Question

The Area of a circle increases at a rate of 1 cm^2/s. How fast is the radius changing when the circumference is 2 cm?

Answer 1

The area of a circle:
 A = πr²
dA/dr = 2πr

We are given dA/dt, using the chain rule
dr/dt = dA/dt x dr/dA

dr/dt = 1 x 1/2πr

When circumference = 2 cm:
2 = 2πr
r = 1/π; putting this value of r

dr/dt = 1/2π(1/π)
dr/dt = 1/2 cm/s

The radius is increasing at a rate of 1/2 cm/s.

Answer 2

¹/₂ cm/s

Further explanation

Given:

The area of a circle increases at a rate of 1 cm²/s.

Question:

How fast is the radius changing when the circumference is 2 cm?

The Process:

Step-1: differentiate the area equation of a circle

The area of the circle is $\boxed{ \ A = \pi r^2 \ }$.

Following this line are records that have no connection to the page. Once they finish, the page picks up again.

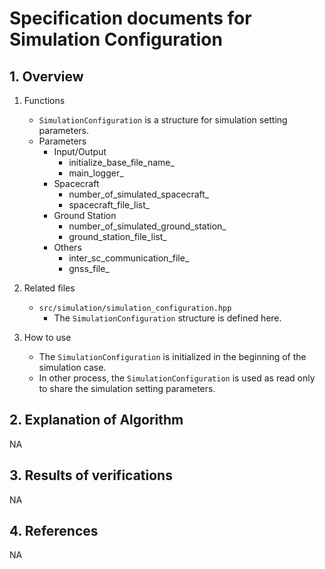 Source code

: # Specification documents for Simulation Configuration

## 1.  Overview

1. Functions
   - `SimulationConfiguration` is a structure for simulation setting parameters.
   - Parameters
     - Input/Output
       - initialize_base_file_name_
       - main_logger_
     - Spacecraft
       - number_of_simulated_spacecraft_
       - spacecraft_file_list_
     - Ground Station
       - number_of_simulated_ground_station_
       - ground_station_file_list_
     - Others
       - inter_sc_communication_file_
       - gnss_file_

2. Related files
   - `src/simulation/simulation_configuration.hpp`
     - The `SimulationConfiguration` structure is defined here.

3. How to use
   - The `SimulationConfiguration` is initialized in the beginning of the simulation case.
   - In other process, the `SimulationConfiguration` is used as read only to share the simulation setting parameters.

## 2. Explanation of Algorithm
NA

## 3. Results of verifications
NA

## 4. References
NA
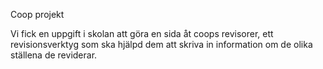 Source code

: Coop projekt

Vi fick en uppgift i skolan att göra en sida åt coops revisorer, ett revisionsverktyg som ska hjälpd dem 
att skriva in information om de olika ställena de reviderar. 

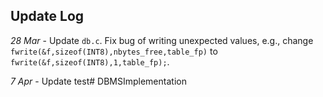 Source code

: ## Update Log

*28 Mar* - Update `db.c`. Fix bug of writing unexpected values, e.g., change `fwrite(&f,sizeof(INT8),nbytes_free,table_fp)` to `fwrite(&f,sizeof(INT8),1,table_fp);`.


*7 Apr* - Update test# DBMSImplementation
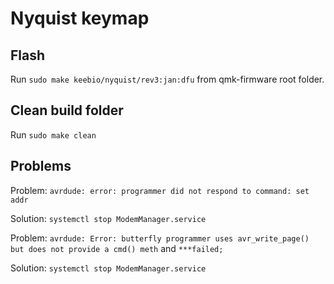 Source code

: # Nyquist keymap

## Flash

Run `sudo make keebio/nyquist/rev3:jan:dfu` from qmk-firmware root folder.

## Clean build folder

Run `sudo make clean`

## Problems

Problem: `avrdude: error: programmer did not respond to command: set addr`

Solution: `systemctl stop ModemManager.service`

Problem: `avrdude: Error: butterfly programmer uses avr_write_page() but does not provide a cmd() meth` and `***failed;`

Solution: `systemctl stop ModemManager.service`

Let us differentiate this function with respect to r.

$\boxed{ \ \frac{dA}{dr} = 2 \pi r \ }$

Step-2: using the chain rule

Let us use the chain rule for composite functions.

$\boxed{ \ \frac{dA}{dr} = 2 \pi r \ }$

Hence $\boxed{ \ \frac{dA}{dt} \cdot \frac{dt}{dr} = 2 \pi r \ }$

Step-3:  find out how fast is the radius changing when the circumference is 2 cm

We knew that,

• $\boxed{ \ \frac{dA}{dt} = 1 \ cm^2/s \ }$
• the circumference is 2πr = 2 cm

Let us substitute in the equation from the previous chain rule.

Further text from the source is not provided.